A blog devoted to book discussion from a Reformed, Christian perspective

Medieval, Reformation, and Scholastic – The Doctrine of the Holy Supper

Posted by Reformed Reader on March 18, 2008

Though not mentioned in volume one of Muller’s PRRD, the doctrine of the Lord’s Supper throughout church history proves Muller’s point [see my last post]: the reformers and following scholastics did not outright reject 100% of medieval theology. Did the Reformers reject the Roman doctrine of Transubstantiation? Certainly. Did they reject all previous medieval teaching on the Lord’s Supper? Certainly not! The 9th century theologian [Bertram] Ratramnus is proof. In his booklet On the Body and Blood of the Lord (De Corpore et Sanguine Domini Liber), Ratramnus explains the Lord’s Supper as a spiritual feast on the body and blood of Jesus.

“The bread shows one thing outwardly to man’s senses; and proclaimeth another thing inwardly to the souls of the faithful. Outwardly, the form of bread, which it was before, is presented; its colour exhibited, its taste perceived; but inwardly a far different thing is signified and that much more precious, much more excellent, for it is heavenly, for it is divine; that is, Christ’s body is shewn forth, which is beheld, is taken, is eaten, not by the bodily senses, but by the gaze of the believing soul…. Likewise the wine…”

“…It is plain that the Bread and Wine are in a figure the Body and Blood of Christ. As to outward appearance, neither the nature of the flesh is recognized in that Bread, nor the fluid of blood in that Wine; yet after the mystic consecration, they are no longer called bread or wine, but Christ’s body and blood.”

“Whence they are called the Body and Blood of Christ, because they are received not as what they outwardly appear, but as they are made inwardly by the operation of the Spirit of God.” (Ratram, On the Body and Blood of the Lord [London: Oxford, 1838], 5-6, 24.).
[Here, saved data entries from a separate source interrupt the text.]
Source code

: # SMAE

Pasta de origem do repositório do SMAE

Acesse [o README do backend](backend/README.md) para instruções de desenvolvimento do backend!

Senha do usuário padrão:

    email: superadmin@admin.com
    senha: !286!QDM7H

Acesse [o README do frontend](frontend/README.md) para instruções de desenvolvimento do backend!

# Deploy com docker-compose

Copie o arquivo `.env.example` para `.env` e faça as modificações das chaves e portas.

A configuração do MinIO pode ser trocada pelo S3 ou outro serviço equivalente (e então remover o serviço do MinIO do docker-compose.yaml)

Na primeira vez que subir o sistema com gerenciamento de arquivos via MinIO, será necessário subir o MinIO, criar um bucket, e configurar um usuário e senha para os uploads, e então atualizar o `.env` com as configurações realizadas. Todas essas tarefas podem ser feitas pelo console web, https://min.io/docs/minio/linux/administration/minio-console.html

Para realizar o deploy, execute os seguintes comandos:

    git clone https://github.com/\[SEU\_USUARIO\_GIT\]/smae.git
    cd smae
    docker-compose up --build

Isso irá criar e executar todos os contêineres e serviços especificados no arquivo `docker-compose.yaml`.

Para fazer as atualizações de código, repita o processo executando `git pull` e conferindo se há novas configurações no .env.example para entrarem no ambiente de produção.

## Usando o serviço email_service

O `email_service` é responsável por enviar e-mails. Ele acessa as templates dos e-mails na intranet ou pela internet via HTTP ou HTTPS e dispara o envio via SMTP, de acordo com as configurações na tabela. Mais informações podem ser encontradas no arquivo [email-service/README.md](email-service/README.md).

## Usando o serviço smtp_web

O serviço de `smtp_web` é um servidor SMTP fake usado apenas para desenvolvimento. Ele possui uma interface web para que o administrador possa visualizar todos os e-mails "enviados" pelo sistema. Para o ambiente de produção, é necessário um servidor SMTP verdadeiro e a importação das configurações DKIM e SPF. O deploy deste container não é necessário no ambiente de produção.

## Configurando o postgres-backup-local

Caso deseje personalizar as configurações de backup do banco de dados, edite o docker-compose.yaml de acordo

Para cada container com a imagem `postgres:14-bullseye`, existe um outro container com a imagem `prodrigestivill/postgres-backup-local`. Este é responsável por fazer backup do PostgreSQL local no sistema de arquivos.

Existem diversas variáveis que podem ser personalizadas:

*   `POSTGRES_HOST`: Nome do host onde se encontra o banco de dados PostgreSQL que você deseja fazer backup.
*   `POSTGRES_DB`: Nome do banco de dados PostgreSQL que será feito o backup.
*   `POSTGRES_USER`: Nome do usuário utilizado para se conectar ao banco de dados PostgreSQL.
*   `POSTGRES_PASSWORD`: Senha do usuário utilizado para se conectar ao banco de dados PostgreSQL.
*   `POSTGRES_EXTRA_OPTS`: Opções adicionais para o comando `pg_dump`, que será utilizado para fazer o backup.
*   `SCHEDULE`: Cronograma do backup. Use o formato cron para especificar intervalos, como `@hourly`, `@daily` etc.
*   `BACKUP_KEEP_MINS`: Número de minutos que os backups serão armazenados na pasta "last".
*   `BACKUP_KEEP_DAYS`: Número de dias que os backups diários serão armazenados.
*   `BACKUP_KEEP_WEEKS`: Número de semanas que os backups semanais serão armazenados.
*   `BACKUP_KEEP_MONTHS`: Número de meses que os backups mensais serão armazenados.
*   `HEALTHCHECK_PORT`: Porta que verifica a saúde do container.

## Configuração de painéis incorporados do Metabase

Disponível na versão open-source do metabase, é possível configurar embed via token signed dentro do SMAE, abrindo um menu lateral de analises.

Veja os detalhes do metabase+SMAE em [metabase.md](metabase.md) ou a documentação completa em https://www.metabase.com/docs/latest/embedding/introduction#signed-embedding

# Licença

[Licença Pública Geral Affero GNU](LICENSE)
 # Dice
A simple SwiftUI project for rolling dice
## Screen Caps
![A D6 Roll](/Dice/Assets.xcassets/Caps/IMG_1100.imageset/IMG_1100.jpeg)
This sounds like Heidelberg Q/A’s 75-80 & Belgic Confession of Faith 35; Turretin also utilizes Ratramnus to bolster his section on the Lord’s Supper, which in turn also stands right in line with Calvin’s emphasis on the Spirit’s work in the Supper (see Turretin’s Institutes, III.479, 501, 504).

Note: this tractate of Ratramnus can be found on Google books – in English and Latin.

shane lems

sunnyside wa

One Response to “Medieval, Reformation, and Scholastic – The Doctrine of the Holy Supper”

  1. Ian said

    That is unless you hold to the position of Radbertus who won the debate and is the beginning point for the standard Medieval views of the Western church. What makes Ratramnus “medieval” is nothing more that time.